In medical records, dates may exist at varying levels of precision. For example, a provider note in a medical record may indicate only the year or month in which a diagnosis occurred - “Patient diagnosed with UC in 2008” - whereas for some data types (labs, vital signs) the full date is always available. In order to consistently record this data, PicnicHealth always stores temporal data as datetime; when relevant, tables also include a precision column to document with what precision the date value is known.
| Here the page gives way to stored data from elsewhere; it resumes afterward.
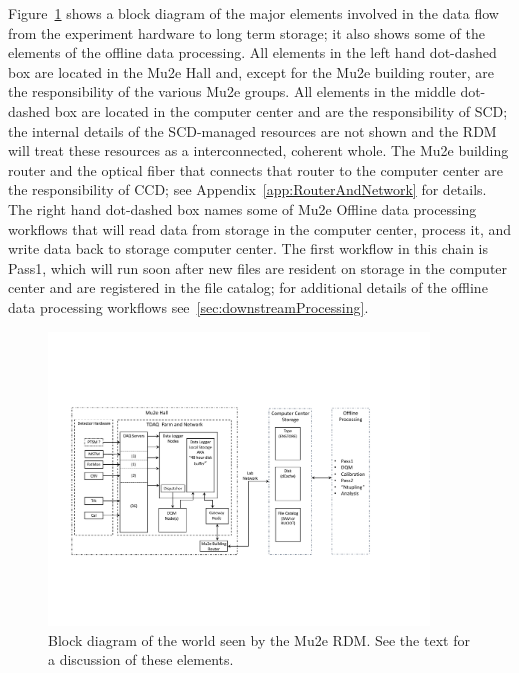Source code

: Figure~\ref{fig:blockdiagram} shows a block diagram of the major elements involved
in the data flow from the experiment hardware to long term storage; it also shows
some of the elements of the offline data processing.
All elements in the left hand dot-dashed box are located in the Mu2e Hall
and, except for the Mu2e building router, are the responsibility of the various Mu2e groups.
All elements in the middle dot-dashed box are located in the computer center
and are the responsibility of SCD; the internal details of the SCD-managed resources
are not shown and the RDM will treat these resources as a interconnected, coherent whole.
The Mu2e building router and the optical fiber that connects that router
to the computer center are the responsibility of CCD;
see Appendix~\ref{app:RouterAndNetwork} for details.
The right hand dot-dashed box names some of Mu2e Offline data processing workflows
that will read data from storage in the computer center, process it,
and write data back to storage computer center.
The first workflow in this chain is Pass1, which will run soon after new files
are resident on storage in the computer center and are registered in the file catalog;
for additional details of the offline data processing workflows see~\ref{sec:downstreamProcessing}.

\begin{figure}[tbp]
\centering
\includegraphics[width=0.9\textwidth]{figures/interface_with_TDAQ.pdf}
\caption[Block diagram of interfaces seen by the Mu2e RDM]{
  Block diagram of the world seen by the Mu2e RDM.
  See the text for a discussion of these elements.}
\label{fig:blockdiagram}
\end{figure}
We make our best effort to estimate the date at which an event happens, and also describe the uncertainty in precision of our estimate. For example, we may provide a precision of month for an event in our data set. That indicates that we are highly confident that the event in question occurred within the given month and year, but are not confident on the day. In these cases, in order to provide a valid date, we impute the middle of the relevant time period. For example: if the precision is year, we impute July 2, if the precision is month we impute the 16th (except 15th for February), and if the precision is day we impute noon.
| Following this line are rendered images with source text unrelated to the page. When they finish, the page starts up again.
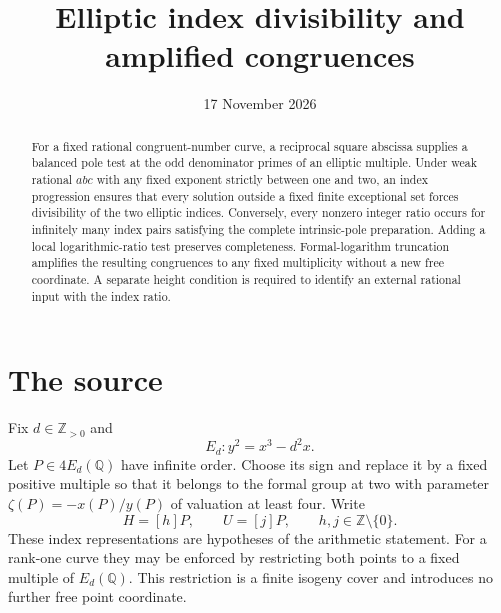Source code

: \documentclass[11pt,a4paper]{article}
\title{Elliptic index divisibility and amplified congruences}
\author{}\date{17 November 2026}
\newcommand{\Q}{\mathbb Q}\newcommand{\Z}{\mathbb Z}
\begin{document}
\maketitle

\begin{abstract}
For a fixed rational congruent-number curve, a reciprocal square
abscissa supplies a balanced pole test at the odd denominator primes
of an elliptic multiple. Under weak rational $abc$ with any fixed
exponent strictly between one and two, an index progression ensures
that every solution outside a fixed finite exceptional set forces
divisibility of the two elliptic indices. Conversely, every nonzero
integer ratio occurs for infinitely many index pairs satisfying the
complete intrinsic-pole preparation. Adding a local logarithmic-ratio
test preserves completeness. Formal-logarithm truncation amplifies
the resulting congruences to any fixed multiplicity without a new free
coordinate. A separate height condition is required to identify an
external rational input with the index ratio.
\end{abstract}

\section{The source}\label{sec:source}

Fix $d\in\Z_{>0}$ and
\[
                         E_d:y^2=x^3-d^2x.
\]
Let $P\in4E_d(\Q)$ have infinite order. Choose its sign and replace
it by a fixed positive multiple so that it belongs to the formal group at two with
parameter $\zeta(P)=-x(P)/y(P)$ of valuation at least four.
Write
\[
              H=[h]P,\qquad U=[j]P,\qquad h,j\in\Z\setminus\{0\}.
\]
These index representations are hypotheses of the arithmetic statement.
For a rank-one curve they may be enforced by restricting both points
to a fixed multiple of $E_d(\Q)$. This restriction is a finite
isogeny cover and introduces no further free point coordinate.
\end{document}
If the datetime is not imputed to the middle of the precision time period, this is often due to relative time statements in the record. For example, if the record mentions a patient having a procedure “around 6 weeks ago”, the date will be exactly 6 weeks prior to the visit in which the statement was recorded, but the precision will only be month, because we do not have certainty to the granularity of the day in which the procedure happened. Similarly, an event reported by a patient 6 months before September 4th will map to March 4th with precision MONTH (not March 15th).

Examples of date imputation:

Medical record text Precision Dataset datetime value
7/2/2019 DAY 2019-07-02T12:00:00Z
July 2019 MONTH 2019-07-16T12:00:00Z
February 2019 MONTH 2019-02-15T12:00:00Z
2018 YEAR 2018-07-02T12:00:00Z
6 weeks ago (from 2019-11-05) MONTH 2019-10-01T12:00:00Z

Datetime Certainty

For some clinical variables in cohort tables (e.g. cohort_drug_era, cohort_condition), the precise timing of an event may be unavailble from a patient’s medical records. An indication of certainty is provided in the start_date_known and (when applicable) end_date_known fields.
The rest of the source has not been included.